= Task to carry out =
Which lines in the data contain the word "among"? Please copy each of them.

(Source texts of formatted documents)
#####

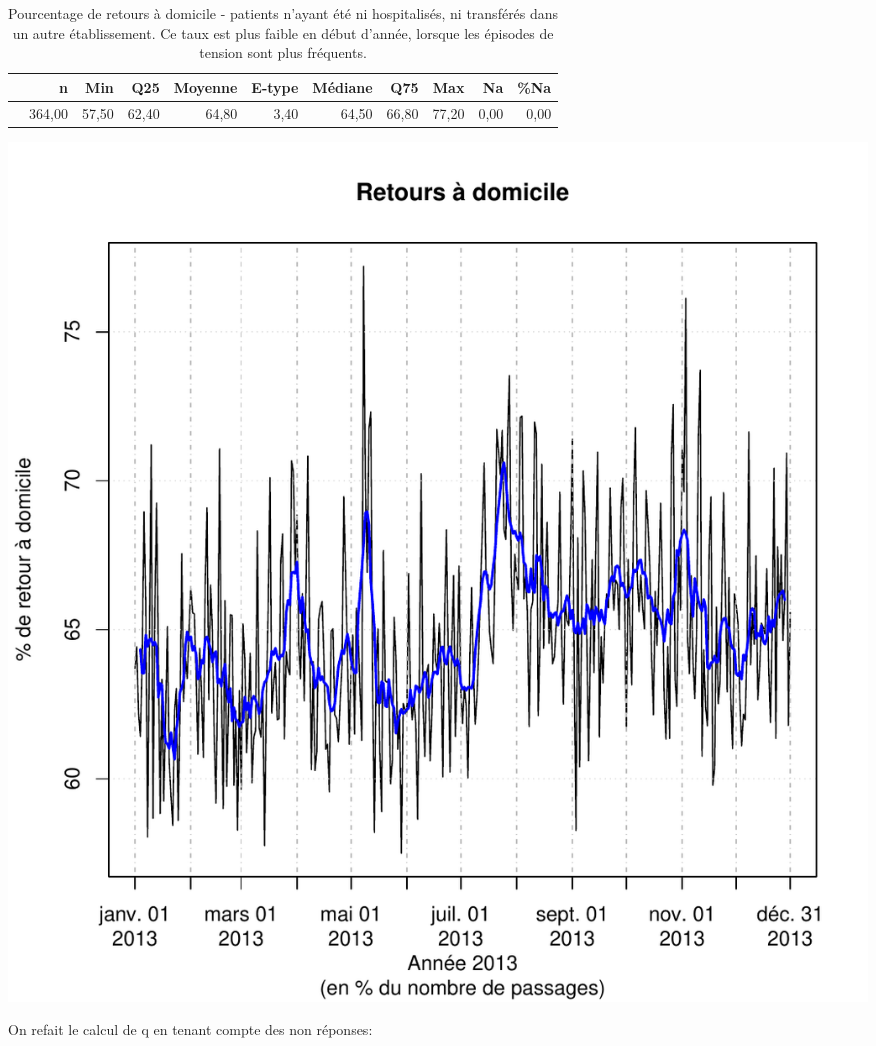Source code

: \documentclass[12pt,english,french,twoside]{book}\usepackage[]{graphicx}\usepackage[]{color}
\makeatletter
\def\maxwidth{ %
  \ifdim\Gin@nat@width>\linewidth
    \linewidth
  \else
    \Gin@nat@width
  \fi
}
\makeatother
\begin{document}
\begin{table}[ht]
\centering
\begin{tabular}{rrrrrrrrrrr}
  \hline
 & n & Min & Q25 & Moyenne & E-type & Médiane & Q75 & Max & Na & \%Na \\ 
  \hline
 & 364,00 & 57,50 & 62,40 & 64,80 & 3,40 & 64,50 & 66,80 & 77,20 & 0,00 & 0,00 \\ 
   \hline
\end{tabular}
\caption[Retour à domicile]{Pourcentage de retours à domicile - patients n'ayant été ni hospitalisés, ni transférés dans un autre établissement. Ce taux est plus faible en début d'année, lorsque les épisodes de tension sont plus fréquents.} 
\label{tab:rd}
\end{table}

\includegraphics[width=\maxwidth]{figure/retour_dom-1} 


On refait le calcul de q en tenant compte des non réponses:
\end{document}
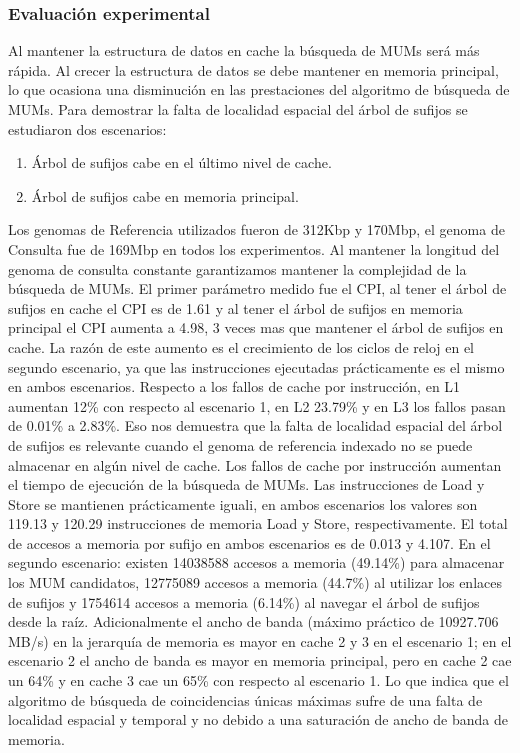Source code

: \documentclass[12pt,a4paper]{article}
\begin{document}
\subsubsection{Evaluación experimental}
\indent
Al mantener la estructura de datos en cache la búsqueda de MUMs será más rápida. Al crecer la estructura de datos se debe mantener en memoria principal, lo que ocasiona una disminución en las prestaciones del algoritmo de búsqueda de MUMs.
Para demostrar la falta de localidad espacial del árbol de sufijos se estudiaron dos escenarios:
\begin{enumerate}
\item Árbol de sufijos cabe en el último nivel de cache.
\item Árbol de sufijos cabe en memoria principal.
\end{enumerate}
Los genomas de Referencia utilizados fueron de 312Kbp y 170Mbp, el genoma de Consulta fue de 169Mbp en todos los experimentos. Al mantener la longitud del genoma de consulta constante garantizamos mantener la complejidad de la búsqueda de MUMs.
El primer parámetro medido fue el CPI, al tener el árbol de sufijos en cache el CPI es de 1.61 y al tener el árbol de sufijos en memoria principal el CPI aumenta a 4.98, 3 veces mas que mantener el árbol de sufijos en cache. La razón de este aumento es el crecimiento de los ciclos de reloj en el segundo escenario, ya que las instrucciones ejecutadas prácticamente es el mismo en ambos escenarios.
Respecto a los fallos de cache por instrucción, en L1 aumentan 12\% con respecto al escenario 1, en L2 23.79\% y en L3 los fallos pasan de 0.01\% a 2.83\%. Eso nos demuestra que la falta de localidad espacial del árbol de sufijos es relevante cuando el genoma de referencia indexado no se puede almacenar en algún nivel de cache. Los fallos de cache por instrucci\'on aumentan el tiempo de ejecuci\'on de la b\'usqueda de MUMs. Las instrucciones de Load y Store se mantienen prácticamente iguali, en ambos escenarios los valores son 119.13 y 120.29 instrucciones de memoria Load y Store, respectivamente. El total de accesos a memoria por sufijo en ambos escenarios es de 0.013 y 4.107. En el segundo escenario: existen 14038588 accesos a memoria (49.14\%) para almacenar los MUM candidatos, 12775089 accesos a memoria (44.7\%) al utilizar los enlaces de sufijos y 1754614 accesos a memoria (6.14\%) al navegar el \'arbol de sufijos desde la ra\'iz. Adicionalmente el ancho de banda (m\'aximo pr\'actico de 10927.706 MB/s) en la jerarquía de memoria es mayor en cache 2 y 3 en el escenario 1; en el escenario 2 el ancho de banda es mayor en memoria principal, pero en cache 2 cae un 64\% y en cache 3 cae un 65\% con respecto al escenario 1. Lo que indica que el algoritmo de b\'usqueda de coincidencias \'unicas m\'aximas sufre de una falta de localidad espacial y temporal y no debido a una saturaci\'on de ancho de banda de memoria.
\end{document}
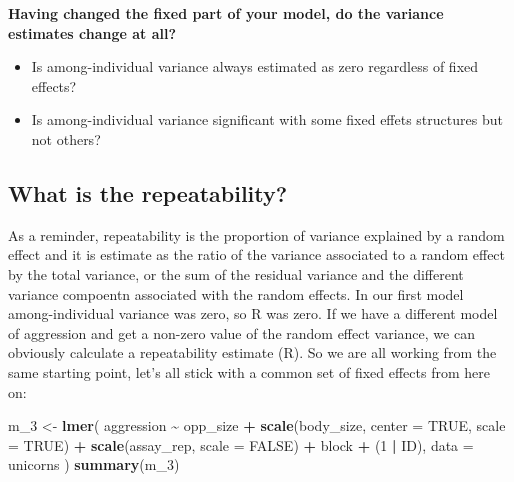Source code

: \documentclass[
  12pt,
]{book}
\makeatletter
\newenvironment{Shaded}{\begin{snugshade}}{\end{snugshade}}
\newcommand{\DataTypeTok}[1]{\textcolor[rgb]{0.13,0.29,0.53}{#1}}
\newcommand{\DecValTok}[1]{\textcolor[rgb]{0.00,0.00,0.81}{#1}}
\newcommand{\KeywordTok}[1]{\textcolor[rgb]{0.13,0.29,0.53}{\textbf{#1}}}
\newcommand{\NormalTok}[1]{#1}
\newcommand{\OperatorTok}[1]{\textcolor[rgb]{0.81,0.36,0.00}{\textbf{#1}}}
\newcommand{\OtherTok}[1]{\textcolor[rgb]{0.56,0.35,0.01}{#1}}
\newcommand{\StringTok}[1]{\textcolor[rgb]{0.31,0.60,0.02}{#1}}
\providecommand{\tightlist}{%
  \setlength{\itemsep}{0pt}\setlength{\parskip}{0pt}}
\newenvironment{kframe}{%
\medskip{}
\setlength{\fboxsep}{.8em}
\def\at@end@of@kframe{}%
\ifinner\ifhmode%
 \def\at@end@of@kframe{\end{minipage}}%
 \begin{minipage}{\columnwidth}%
\fi\fi%
\def\FrameCommand##1{\hskip\@totalleftmargin \hskip-\fboxsep
\colorbox{incolor}{##1}\hskip-\fboxsep
    \hskip-\linewidth \hskip-\@totalleftmargin \hskip\columnwidth}%
\MakeFramed {\advance\hsize-\width
  \@totalleftmargin\z@ \linewidth\hsize
  \@setminipage}}%
{\par\unskip\endMakeFramed%
\at@end@of@kframe}
\newenvironment{rmdblock}[1]
 {
 \begin{itemize}
 \renewcommand{\labelitemi}{
   \raisebox{-.7\height}[0pt][0pt]{
     {\setkeys{Gin}{width=3em,keepaspectratio}\texttt{[image: images/icons/\#1]}}
   }
 }
 \begin{kframe}
 \setlength{\fboxsep}{1em}
 \item
 }
 {
 \end{kframe}
 \end{itemize}
 }
\newenvironment{rmdcode}
  {\begin{rmdblock}{code}}
  {\end{rmdblock}}
\makeatother
\begin{document}
\begin{rmdcode}
\textbf{Having changed the fixed part of your model, do the variance estimates change at all?}

\begin{itemize}
\tightlist
\item
  Is among-individual variance always estimated as zero regardless of fixed effects?
\item
  Is among-individual variance significant with some fixed effets structures but not others?
\end{itemize}
\end{rmdcode}

\hypertarget{what-is-the-repeatability}{%
\subsection{What is the repeatability?}\label{what-is-the-repeatability}}

As a reminder, repeatability is the proportion of variance explained by a random effect and it is estimate as the ratio of the variance associated to a random effect by the total variance, or the sum of the residual variance and the different variance compoentn associated with the random effects.
In our first model among-individual variance was zero, so R was zero. If we have a different model of aggression and get a non-zero value of the random effect variance, we can obviously calculate a repeatability estimate (R). So we are all working from the same starting point, let's all stick with a common set of fixed effects from here on:

\begin{Shaded}
\begin{Highlighting}[]
\NormalTok{m\_}\DecValTok{3}\NormalTok{ \textless{}{-}}\StringTok{ }\KeywordTok{lmer}\NormalTok{(}
\NormalTok{  aggression }\OperatorTok{\textasciitilde{}}\StringTok{ }\NormalTok{opp\_size }\OperatorTok{+}\StringTok{ }\KeywordTok{scale}\NormalTok{(body\_size, }\DataTypeTok{center =} \OtherTok{TRUE}\NormalTok{, }\DataTypeTok{scale =} \OtherTok{TRUE}\NormalTok{)}
    \OperatorTok{+}\StringTok{ }\KeywordTok{scale}\NormalTok{(assay\_rep, }\DataTypeTok{scale =} \OtherTok{FALSE}\NormalTok{) }\OperatorTok{+}\StringTok{ }\NormalTok{block}
    \OperatorTok{+}\StringTok{ }\NormalTok{(}\DecValTok{1} \OperatorTok{|}\StringTok{ }\NormalTok{ID),}
  \DataTypeTok{data =}\NormalTok{ unicorns}
\NormalTok{)}
\KeywordTok{summary}\NormalTok{(m\_}\DecValTok{3}\NormalTok{)}
\end{Highlighting}
\end{Shaded}
\end{document}
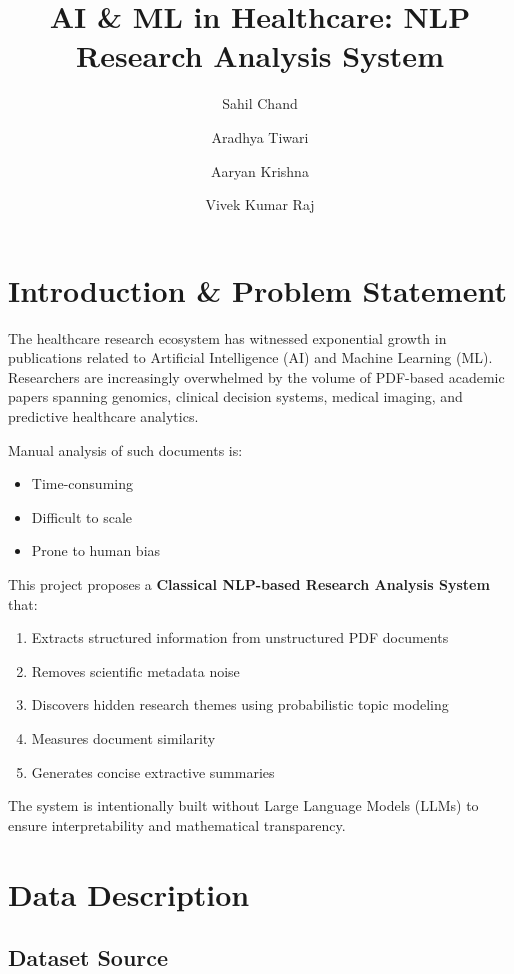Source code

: \documentclass[12pt]{article}
\title{\textbf{AI \& ML in Healthcare: NLP Research Analysis System}}
\author{Sahil Chand \and Aradhya Tiwari \and Aaryan Krishna \and Vivek Kumar Raj}
\date{}
\begin{document}
\maketitle
\tableofcontents
\newpage

\section{Introduction \& Problem Statement}

The healthcare research ecosystem has witnessed exponential growth in publications related to Artificial Intelligence (AI) and Machine Learning (ML). Researchers are increasingly overwhelmed by the volume of PDF-based academic papers spanning genomics, clinical decision systems, medical imaging, and predictive healthcare analytics.

Manual analysis of such documents is:
\begin{itemize}
    \item Time-consuming
    \item Difficult to scale
    \item Prone to human bias
\end{itemize}

This project proposes a \textbf{Classical NLP-based Research Analysis System} that:
\begin{enumerate}
    \item Extracts structured information from unstructured PDF documents
    \item Removes scientific metadata noise
    \item Discovers hidden research themes using probabilistic topic modeling
    \item Measures document similarity
    \item Generates concise extractive summaries
\end{enumerate}

The system is intentionally built without Large Language Models (LLMs) to ensure interpretability and mathematical transparency.

\section{Data Description}

\subsection{Dataset Source}
\end{document}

#####

= Solution to the problem =
  Is among-individual variance always estimated as zero regardless of fixed effects?
  Is among-individual variance significant with some fixed effets structures but not others?
In our first model among-individual variance was zero, so R was zero. If we have a different model of aggression and get a non-zero value of the random effect variance, we can obviously calculate a repeatability estimate (R). So we are all working from the same starting point, let's all stick with a common set of fixed effects from here on:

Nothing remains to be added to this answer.